## Input data
########################################

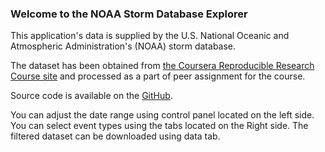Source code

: ### Welcome to the NOAA Storm Database Explorer

This application's data is supplied by the U.S. National Oceanic and Atmospheric Administration's (NOAA) storm database.

The dataset has been obtained from [the Coursera Reproducible Research Course site](https://d396qusza40orc.cloudfront.net/repdata%2Fdata%2FStormData.csv.bz2) and processed as a part of peer assignment for the course.

Source code is available on the [GitHub](https://github.com/AndrewBagley/Coursera---Developing-Data-Products).

You can adjust the date range using control panel located on the left side. You can select event types using the tabs located on the Right side. The filtered dataset can be downloaded using data tab.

########################################

## Instructions to follow
If the material above contains pictures, exclude them from an otherwise exact transcription.

## Exercise answer
Source code

: ### Welcome to the NOAA Storm Database Explorer

This application's data is supplied by the U.S. National Oceanic and Atmospheric Administration's (NOAA) storm database.

The dataset has been obtained from [the Coursera Reproducible Research Course site](https://d396qusza40orc.cloudfront.net/repdata%2Fdata%2FStormData.csv.bz2) and processed as a part of peer assignment for the course.

Source code is available on the [GitHub](https://github.com/AndrewBagley/Coursera---Developing-Data-Products).

You can adjust the date range using control panel located on the left side. You can select event types using the tabs located on the Right side. The filtered dataset can be downloaded using data tab.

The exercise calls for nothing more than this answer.